Komitmen tersebut ditegaskan Pertamina seiring dengan peluncuran perdana Bursa Karbon IDX oleh Presiden Joko Widodo (Jokowi) di Bursa Efek Indonesia (BEI) Jakarta, Selasa (26/9/2023). Direktur Utama Pertamina Nicke Widyawati, mengemukakan bahwa Pertamina sebagai perusahaan terintegrasi dari hulu hingga hilir telah mengambil peran penting dalam bisnis dan perdagangan karbon.
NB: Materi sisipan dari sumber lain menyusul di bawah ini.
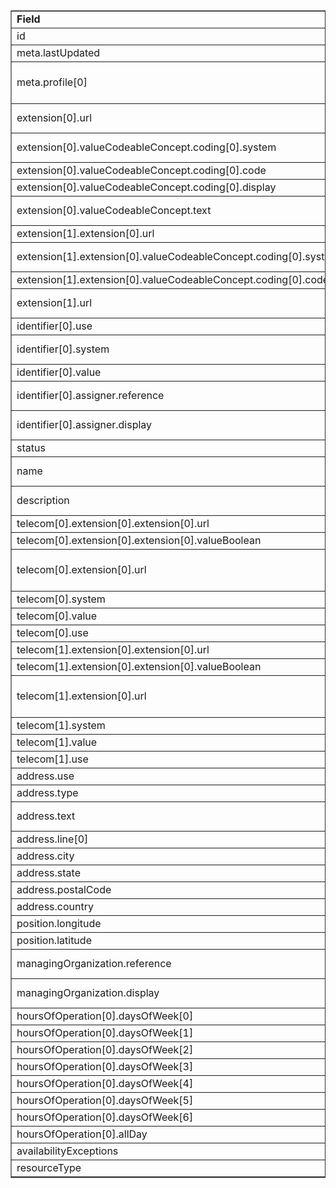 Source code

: <table border="1"><tr><td><b>Field</b></td><td><b>Value</b></td></tr>
<tr><td>id</td><td>
"NatlDir-location-1233319368"
</td></tr>
<tr><td>meta.lastUpdated</td><td>
"2020-08-17T10:03:10Z"
</td></tr>
<tr><td>meta.profile[0]</td><td>"http://hl7.org/fhir/us/davinci-pdex-NatlDir/StructureDefinition/NatlDir-Location"</td></tr>
<tr><td>extension[0].url</td><td>
"http://hl7.org/fhir/us/davinci-pdex-NatlDir/StructureDefinition/accessibility"
</td></tr>
<tr><td>extension[0].valueCodeableConcept.coding[0].system</td><td>
"http://hl7.org/fhir/us/davinci-pdex-NatlDir/CodeSystem/AccessibilityCS"
</td></tr>
<tr><td>extension[0].valueCodeableConcept.coding[0].code</td><td>
#handiaccess
</td></tr>
<tr><td>extension[0].valueCodeableConcept.coding[0].display</td><td>
"handicap accessible"
</td></tr>
<tr><td>extension[0].valueCodeableConcept.text</td><td>
"Offers a variety of services and programs for persons with disabilities"
</td></tr>
<tr><td>extension[1].extension[0].url</td><td>
"acceptingPatients"
</td></tr>
<tr><td>extension[1].extension[0].valueCodeableConcept.coding[0].system</td><td>
"http://hl7.org/fhir/us/davinci-pdex-NatlDir/CodeSystem/AcceptingPatientsCS"
</td></tr>
<tr><td>extension[1].extension[0].valueCodeableConcept.coding[0].code</td><td>
#existing
</td></tr>
<tr><td>extension[1].url</td><td>
"http://hl7.org/fhir/us/davinci-pdex-NatlDir/StructureDefinition/newpatients"
</td></tr>
<tr><td>identifier[0].use</td><td>
"secondary"
</td></tr>
<tr><td>identifier[0].system</td><td>
"https://rhode-island-substance-abuse-treatment-inc.com"
</td></tr>
<tr><td>identifier[0].value</td><td>
main campus
</td></tr>
<tr><td>identifier[0].assigner.reference</td><td>
"Organization/NatlDir-organization-1233319368"
</td></tr>
<tr><td>identifier[0].assigner.display</td><td>
"RHODE ISLAND SUBSTANCE ABUSE TREATMENT, INC."
</td></tr>
<tr><td>status</td><td>
"active"
</td></tr>
<tr><td>name</td><td>
"RHODE ISLAND SUBSTANCE ABUSE TREATMENT, INC."
</td></tr>
<tr><td>description</td><td>
"Main campus of RHODE ISLAND SUBSTANCE ABUSE TREATMENT, INC."
</td></tr>
<tr><td>telecom[0].extension[0].extension[0].url</td><td>
"allDay"
</td></tr>
<tr><td>telecom[0].extension[0].extension[0].valueBoolean</td><td>
"true"
</td></tr>
<tr><td>telecom[0].extension[0].url</td><td>
"http://hl7.org/fhir/us/davinci-pdex-NatlDir/StructureDefinition/contactpoint-availabletime"
</td></tr>
<tr><td>telecom[0].system</td><td>
"phone"
</td></tr>
<tr><td>telecom[0].value</td><td>
468.489.5165 x60446
</td></tr>
<tr><td>telecom[0].use</td><td>
"work"
</td></tr>
<tr><td>telecom[1].extension[0].extension[0].url</td><td>
"allDay"
</td></tr>
<tr><td>telecom[1].extension[0].extension[0].valueBoolean</td><td>
"true"
</td></tr>
<tr><td>telecom[1].extension[0].url</td><td>
"http://hl7.org/fhir/us/davinci-pdex-NatlDir/StructureDefinition/contactpoint-availabletime"
</td></tr>
<tr><td>telecom[1].system</td><td>
"fax"
</td></tr>
<tr><td>telecom[1].value</td><td>
(811) 138-4022
</td></tr>
<tr><td>telecom[1].use</td><td>
"work"
</td></tr>
<tr><td>address.use</td><td>
"work"
</td></tr>
<tr><td>address.type</td><td>
"both"
</td></tr>
<tr><td>address.text</td><td>
"66 PAVILION AVE, PROVIDENCE, RI 029051522"
</td></tr>
<tr><td>address.line[0]</td><td>"66 PAVILION AVE"</td></tr>
<tr><td>address.city</td><td>
"PROVIDENCE"
</td></tr>
<tr><td>address.state</td><td>
"RI"
</td></tr>
<tr><td>address.postalCode</td><td>
"029051522"
</td></tr>
<tr><td>address.country</td><td>
"USA"
</td></tr>
<tr><td>position.longitude</td><td>
"-71.40409"
</td></tr>
<tr><td>position.latitude</td><td>
"41.79822"
</td></tr>
<tr><td>managingOrganization.reference</td><td>
"Organization/NatlDir-organization-1233319368"
</td></tr>
<tr><td>managingOrganization.display</td><td>
"RHODE ISLAND SUBSTANCE ABUSE TREATMENT, INC."
</td></tr>
<tr><td>hoursOfOperation[0].daysOfWeek[0]</td><td>"mon"</td></tr>
<tr><td>hoursOfOperation[0].daysOfWeek[1]</td><td>"tue"</td></tr>
<tr><td>hoursOfOperation[0].daysOfWeek[2]</td><td>"wed"</td></tr>
<tr><td>hoursOfOperation[0].daysOfWeek[3]</td><td>"thu"</td></tr>
<tr><td>hoursOfOperation[0].daysOfWeek[4]</td><td>"fri"</td></tr>
<tr><td>hoursOfOperation[0].daysOfWeek[5]</td><td>"sat"</td></tr>
<tr><td>hoursOfOperation[0].daysOfWeek[6]</td><td>"sun"</td></tr>
<tr><td>hoursOfOperation[0].allDay</td><td>
"true"
</td></tr>
<tr><td>availabilityExceptions</td><td>
"visiting hours from 6:00 am - 10:00 pm"
</td></tr>
<tr><td>resourceType</td><td>
"Location"
</td></tr>
</table>

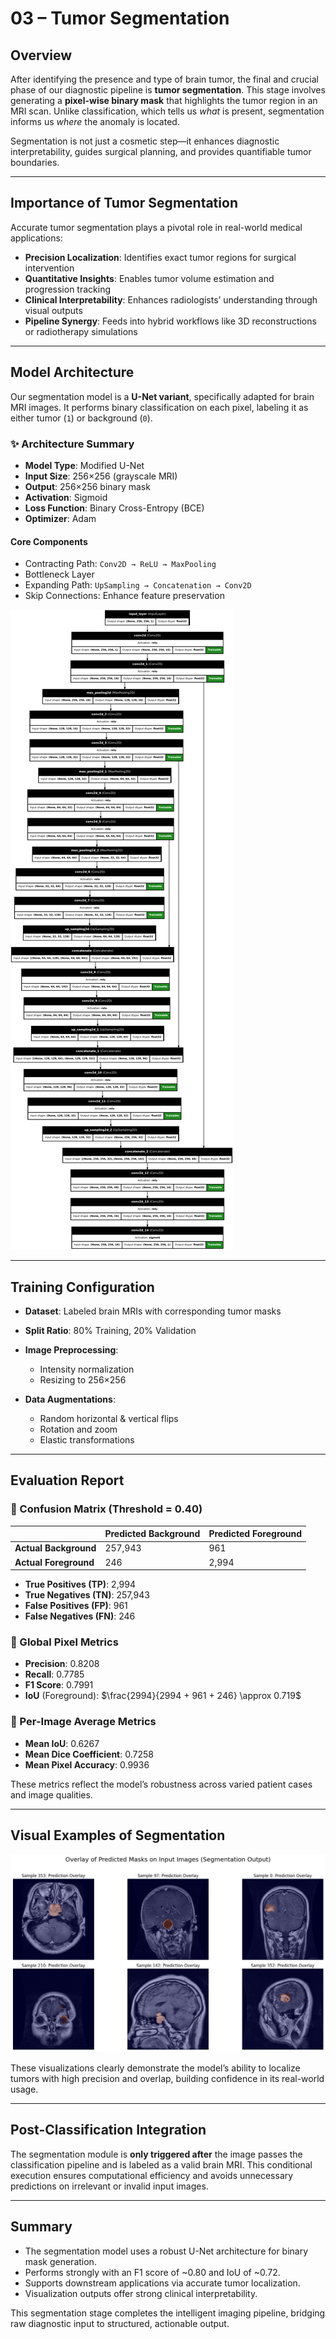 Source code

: # 03 – Tumor Segmentation

## Overview

After identifying the presence and type of brain tumor, the final and crucial phase of our diagnostic pipeline is **tumor segmentation**. This stage involves generating a **pixel-wise binary mask** that highlights the tumor region in an MRI scan. Unlike classification, which tells us *what* is present, segmentation informs us *where* the anomaly is located.

Segmentation is not just a cosmetic step—it enhances diagnostic interpretability, guides surgical planning, and provides quantifiable tumor boundaries.

---

## Importance of Tumor Segmentation

Accurate tumor segmentation plays a pivotal role in real-world medical applications:

* **Precision Localization**: Identifies exact tumor regions for surgical intervention
* **Quantitative Insights**: Enables tumor volume estimation and progression tracking
* **Clinical Interpretability**: Enhances radiologists’ understanding through visual outputs
* **Pipeline Synergy**: Feeds into hybrid workflows like 3D reconstructions or radiotherapy simulations

---

## Model Architecture

Our segmentation model is a **U-Net variant**, specifically adapted for brain MRI images. It performs binary classification on each pixel, labeling it as either tumor (`1`) or background (`0`).

### ✨ Architecture Summary

* **Model Type**: Modified U-Net
* **Input Size**: 256×256 (grayscale MRI)
* **Output**: 256×256 binary mask
* **Activation**: Sigmoid
* **Loss Function**: Binary Cross-Entropy (BCE)
* **Optimizer**: Adam

#### Core Components

* Contracting Path: `Conv2D → ReLU → MaxPooling`
* Bottleneck Layer
* Expanding Path: `UpSampling → Concatenation → Conv2D`
* Skip Connections: Enhance feature preservation

![Segmentation Architecture](images/segmentation_model_architecture.png)

---

## Training Configuration

* **Dataset**: Labeled brain MRIs with corresponding tumor masks
* **Split Ratio**: 80% Training, 20% Validation
* **Image Preprocessing**:

  * Intensity normalization
  * Resizing to 256×256
* **Data Augmentations**:

  * Random horizontal & vertical flips
  * Rotation and zoom
  * Elastic transformations

---

## Evaluation Report

### 🔹 Confusion Matrix (Threshold = 0.40)

|                       | Predicted Background | Predicted Foreground |
| --------------------- | -------------------- | -------------------- |
| **Actual Background** | 257,943              | 961                  |
| **Actual Foreground** | 246                  | 2,994                |

* **True Positives (TP)**: 2,994
* **True Negatives (TN)**: 257,943
* **False Positives (FP)**: 961
* **False Negatives (FN)**: 246

### 🔹 Global Pixel Metrics

* **Precision**: 0.8208
* **Recall**: 0.7785
* **F1 Score**: 0.7991
* **IoU** (Foreground): $\frac{2994}{2994 + 961 + 246} \approx 0.719$

### 🔹 Per-Image Average Metrics

* **Mean IoU**: 0.6267
* **Mean Dice Coefficient**: 0.7258
* **Mean Pixel Accuracy**: 0.9936

These metrics reflect the model’s robustness across varied patient cases and image qualities.

---

## Visual Examples of Segmentation

![example](images\seg_exp.png)

These visualizations clearly demonstrate the model’s ability to localize tumors with high precision and overlap, building confidence in its real-world usage.

---

## Post-Classification Integration

The segmentation module is **only triggered after** the image passes the classification pipeline and is labeled as a valid brain MRI. This conditional execution ensures computational efficiency and avoids unnecessary predictions on irrelevant or invalid input images.

---

## Summary

* The segmentation model uses a robust U-Net architecture for binary mask generation.
* Performs strongly with an F1 score of \~0.80 and IoU of \~0.72.
* Supports downstream applications via accurate tumor localization.
* Visualization outputs offer strong clinical interpretability.

This segmentation stage completes the intelligent imaging pipeline, bridging raw diagnostic input to structured, actionable output.
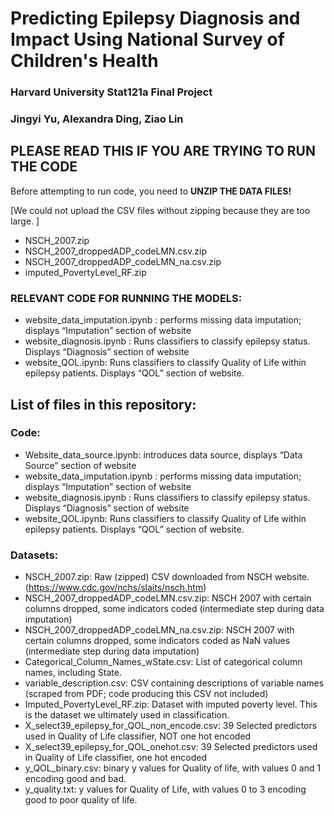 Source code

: # Predicting Epilepsy Diagnosis and Impact Using National Survey of Children's Health
### Harvard University Stat121a Final Project 
### Jingyi Yu, Alexandra Ding, Ziao Lin


## PLEASE READ THIS IF YOU ARE TRYING TO RUN THE CODE ##

Before attempting to run code, you need to **UNZIP THE DATA FILES!**

[We could not upload the CSV files without zipping because they are too large. ]
* NSCH_2007.zip
* NSCH_2007_droppedADP_codeLMN.csv.zip
* NSCH_2007_droppedADP_codeLMN_na.csv.zip
* imputed_PovertyLevel_RF.zip


### RELEVANT CODE FOR RUNNING THE MODELS:
* website_data_imputation.ipynb : performs missing data imputation; displays “Imputation” section of website
* website_diagnosis.ipynb : Runs classifiers to classify epilepsy status. Displays “Diagnosis” section of website
* website_QOL.ipynb: Runs classifiers to classify Quality of Life within epilepsy patients. Displays “QOL” section of website.

## List of files in this repository:
### Code:
* Website_data_source.ipynb: introduces data source, displays “Data Source” section of website
* website_data_imputation.ipynb : performs missing data imputation; displays “Imputation” section of website
* website_diagnosis.ipynb : Runs classifiers to classify epilepsy status. Displays “Diagnosis” section of website
* website_QOL.ipynb: Runs classifiers to classify Quality of Life within epilepsy patients. Displays “QOL” section of website.

### Datasets:
* NSCH_2007.zip: Raw (zipped) CSV downloaded from NSCH website. (https://www.cdc.gov/nchs/slaits/nsch.htm)
* NSCH_2007_droppedADP_codeLMN.csv.zip: NSCH 2007 with certain columns dropped, some indicators coded (intermediate step during data imputation)
* NSCH_2007_droppedADP_codeLMN_na.csv.zip: NSCH 2007 with certain columns dropped, some indicators coded as NaN values (intermediate step during data imputation)
* Categorical_Column_Names_wState.csv: List of categorical column names, including State. 
* variable_description.csv: CSV containing descriptions of variable names (scraped from PDF; code producing this CSV not included)
* Imputed_PovertyLevel_RF.zip: Dataset with imputed poverty level. This is the dataset we ultimately used in classification. 
* X_select39_epilepsy_for_QOL_non_encode.csv: 39 Selected predictors used in Quality of Life classifier, NOT one hot encoded
* X_select39_epilepsy_for_QOL_onehot.csv: 39 Selected predictors used in Quality of Life classifier, one hot encoded
* y_QOL_binary.csv: binary y values for Quality of life, with values 0 and 1 encoding good and bad.
* y_quality.txt: y values for Quality of Life, with values 0 to 3 encoding good to poor quality of life. 
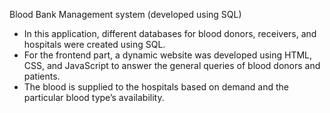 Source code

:
Blood Bank Management system (developed using SQL)
-	In this application, different databases for blood donors, receivers, and hospitals were created using SQL.
-	For the frontend part, a dynamic website was developed using HTML, CSS, and JavaScript to answer the general queries of blood donors and patients.
-	The blood is supplied to the hospitals based on demand and the particular blood type’s availability.
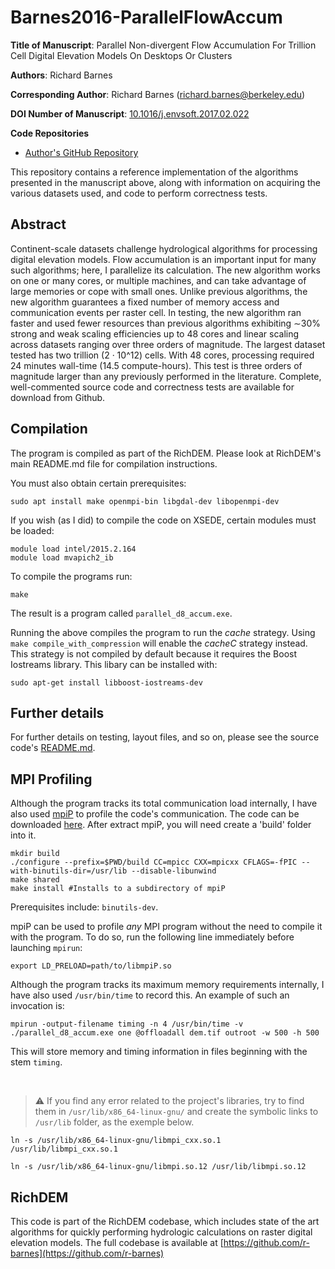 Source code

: Barnes2016-ParallelFlowAccum
============================

**Title of Manuscript**:
Parallel Non-divergent Flow Accumulation For Trillion Cell Digital Elevation Models On Desktops Or Clusters

**Authors**: Richard Barnes

**Corresponding Author**: Richard Barnes (richard.barnes@berkeley.edu)

**DOI Number of Manuscript**:
[10.1016/j.envsoft.2017.02.022](http://dx.doi.org/10.1016/j.envsoft.2017.02.022)

**Code Repositories**
 * [Author's GitHub Repository](https://github.com/r-barnes/Barnes2016-ParallelFlowAccum)

This repository contains a reference implementation of the algorithms presented
in the manuscript above, along with information on acquiring the various
datasets used, and code to perform correctness tests.



Abstract
--------

Continent-scale datasets challenge hydrological algorithms for processing
digital elevation models. Flow accumulation is an important input for many such
algorithms; here, I parallelize its calculation. The new algorithm works on one
or many cores, or multiple machines, and can take advantage of large memories or
cope with small ones. Unlike previous algorithms, the new algorithm guarantees a
fixed number of memory access and communication events per raster cell. In
testing, the new algorithm ran faster and used fewer resources than previous
algorithms exhibiting ∼30% strong and weak scaling efficiencies up to 48 cores
and linear scaling across datasets ranging over three orders of magnitude. The
largest dataset tested has two trillion (2 · 10^12) cells. With 48 cores,
processing required 24 minutes wall-time (14.5 compute-hours). This test is
three orders of magnitude larger than any previously performed in the
literature. Complete, well-commented source code and correctness tests are
available for download from Github.



Compilation
-----------

The program is compiled as part of the RichDEM. Please look at RichDEM's main
README.md file for compilation instructions.

You must also obtain certain prerequisites:

    sudo apt install make openmpi-bin libgdal-dev libopenmpi-dev

If you wish (as I did) to compile the code on XSEDE, certain modules must be
loaded:

    module load intel/2015.2.164
    module load mvapich2_ib

To compile the programs run:

    make

The result is a program called `parallel_d8_accum.exe`.

Running the above compiles the program to run the _cache_ strategy. Using `make
compile_with_compression` will enable the _cacheC_ strategy instead. This
strategy is not compiled by default because it requires the Boost Iostreams
library. This libary can be installed with:

    sudo apt-get install libboost-iostreams-dev



Further details
---------------

For further details on testing, layout files, and so on, please see the source code's
[README.md](https://github.com/r-barnes/richdem/blob/master/programs/parallel_d8_accum/README.md).



MPI Profiling
-------------
Although the program tracks its total communication load internally, I have also
used [mpiP](http://mpip.sourceforge.net/) to profile the code's communication.
The code can be downloaded [here](http://mpip.sourceforge.net/). After extract mpiP, 
you will need create a 'build' folder into it. 

    mkdir build
    ./configure --prefix=$PWD/build CC=mpicc CXX=mpicxx CFLAGS=-fPIC --with-binutils-dir=/usr/lib --disable-libunwind
    make shared
    make install #Installs to a subdirectory of mpiP

Prerequisites include: `binutils-dev`.

mpiP can be used to profile _any_ MPI program without the need to compile it
with the program. To do so, run the following line immediately before launching
`mpirun`:

    export LD_PRELOAD=path/to/libmpiP.so

Although the program tracks its maximum memory requirements internally, I have
also used `/usr/bin/time` to record this. An example of such an invocation is:

    mpirun -output-filename timing -n 4 /usr/bin/time -v ./parallel_d8_accum.exe one @offloadall dem.tif outroot -w 500 -h 500

This will store memory and timing information in files beginning with the stem
`timing`.


</br> 

> :warning: If you find any error related to the project's libraries, try to  find them in `/usr/lib/x86_64-linux-gnu/` and create the symbolic links to `/usr/lib` folder, as the exemple below. 

    ln -s /usr/lib/x86_64-linux-gnu/libmpi_cxx.so.1 /usr/lib/libmpi_cxx.so.1
    
    ln -s /usr/lib/x86_64-linux-gnu/libmpi.so.12 /usr/lib/libmpi.so.12


RichDEM
-------

This code is part of the RichDEM codebase, which includes state of the art
algorithms for quickly performing hydrologic calculations on raster digital
elevation models. The full codebase is available at
[https://github.com/r-barnes](https://github.com/r-barnes)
Melalui subholding upstream, Pertamina mulai mengimplementasikan teknologi carbon capture storage/carbon capture utilization and storage (CCS/CCUS) dengan melakukan injeksi perdana C02 di Lapangan Pertamina EP Jatibarang Field, Indramayu, Jawa Barat.
"Upaya tersebut selain berkontribusi dalam menurunkan emisi karbon, teknologi CCU/CCUS ini juga bermanfaat meningkatkan produksi Migas di lapangan hulu Pertamina," ujar Nicke.
Sedangkan untuk pengembangan perdagangan karbon, Subholding Pertamina New & Renewable Energy (PNRE) menjalankan peran sebagai trader di internal Pertamina Group. PNRE juga akan menjadi pemain kunci perdagangan karbon lantaran sudah mempunyai suplai yang telah tersertifikasi dari Kementerian Lingkungan Hidup dan Kehutanan (KLHK).
Kemudian, perdagangan karbon juga dijalankan oleh Subholding Commercial & Trading (PT Pertamina Patra Niaga) dengan membuka peluang bisnis bersama perusahaan dalam negeri sebagai potential customers, baik di dalam negeri maupun internasional.
"Pertamina Group berkomitmen mengembangkan ekosistem perdagangan karbon yang berstandar internasional dan mendukung target pemerintah dalam penanganan krisis iklim," kata Nicke.
Sebelumnya, Presiden Jokowi menyampaikan peluncuran bursa perdagangan karbon di Indonesia merupakan kontribusi nyata untuk melawan krisis perubahan iklim yang hasilnya akan diinvestasikan kembali untuk menjaga lingkungan, melalui pengurangan emisi karbon. Hal itu dikarenakan Indonesia memiliki potensi yang luar biasa dalam nature-based solutions dan menjadi satu-satunya negara yang sekitar 60 persen pemenuhan pengurangan emisi karbonnya berasal dari sektor alam.
"Jika dikalkulasi, potensi bursa karbon kita bisa mencapai, potensinya Rp3.000 triliun, bahkan bisa lebih. Sebuah angka yang sangat besar, yang tentu ini akan menjadi sebuah kesempatan ekonomi baru yang berkelanjutan dan ramah lingkungan, sejalan dengan arah dunia yang sedang menuju kepada ekonomi hijau," kata Presiden.
Presiden juga menyatakan peluncuran bursa karbon akan menjadi langkah besar untuk Indonesia mencapai target nationally determined contributions (NDC). Oleh sebab itu, Presiden mengingatkan tiga hal, yakni menjadikan standar karbon internasional sebagai rujukan dan memanfaatkan teknologi untuk transaksi sehingga efektif dan efisien. Kedua, menentukan target dan timeline, baik untuk pasar dalam negeri dan pasar internasional. Ketiga, mengatur dan memfasilitasi pasar karbon sukarela, sesuai praktik di komunitas internasional.
"Dan pastikan standar internasional tersebut tidak mengganggu target NDC Indonesia," kata Presiden Jokowi.